═══ Data shown ═══

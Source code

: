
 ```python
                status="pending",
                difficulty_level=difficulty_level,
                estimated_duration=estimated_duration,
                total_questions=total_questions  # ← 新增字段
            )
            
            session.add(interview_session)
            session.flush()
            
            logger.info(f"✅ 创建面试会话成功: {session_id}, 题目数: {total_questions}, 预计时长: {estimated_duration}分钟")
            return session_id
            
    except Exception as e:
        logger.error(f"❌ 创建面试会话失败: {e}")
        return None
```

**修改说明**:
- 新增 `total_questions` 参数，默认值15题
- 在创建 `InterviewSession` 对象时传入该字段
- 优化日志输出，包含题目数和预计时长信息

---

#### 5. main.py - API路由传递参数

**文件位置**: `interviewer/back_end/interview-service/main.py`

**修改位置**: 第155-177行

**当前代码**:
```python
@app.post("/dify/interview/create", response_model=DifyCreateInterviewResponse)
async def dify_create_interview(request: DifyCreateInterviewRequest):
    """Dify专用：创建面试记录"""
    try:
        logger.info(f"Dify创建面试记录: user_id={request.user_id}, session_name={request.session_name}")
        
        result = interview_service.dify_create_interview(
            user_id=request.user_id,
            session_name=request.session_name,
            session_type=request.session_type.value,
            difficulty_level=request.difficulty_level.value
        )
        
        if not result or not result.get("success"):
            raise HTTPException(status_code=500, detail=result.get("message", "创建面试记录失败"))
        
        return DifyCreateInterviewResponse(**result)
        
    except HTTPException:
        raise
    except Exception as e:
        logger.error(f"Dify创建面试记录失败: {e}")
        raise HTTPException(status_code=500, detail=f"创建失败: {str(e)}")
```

═══

## What you should do
Scan the lines above for the word "DifyCreateInterviewResponse", then copy each line that has it.

## Expected answer
@app.post("/dify/interview/create", response_model=DifyCreateInterviewResponse)
        return DifyCreateInterviewResponse(**result)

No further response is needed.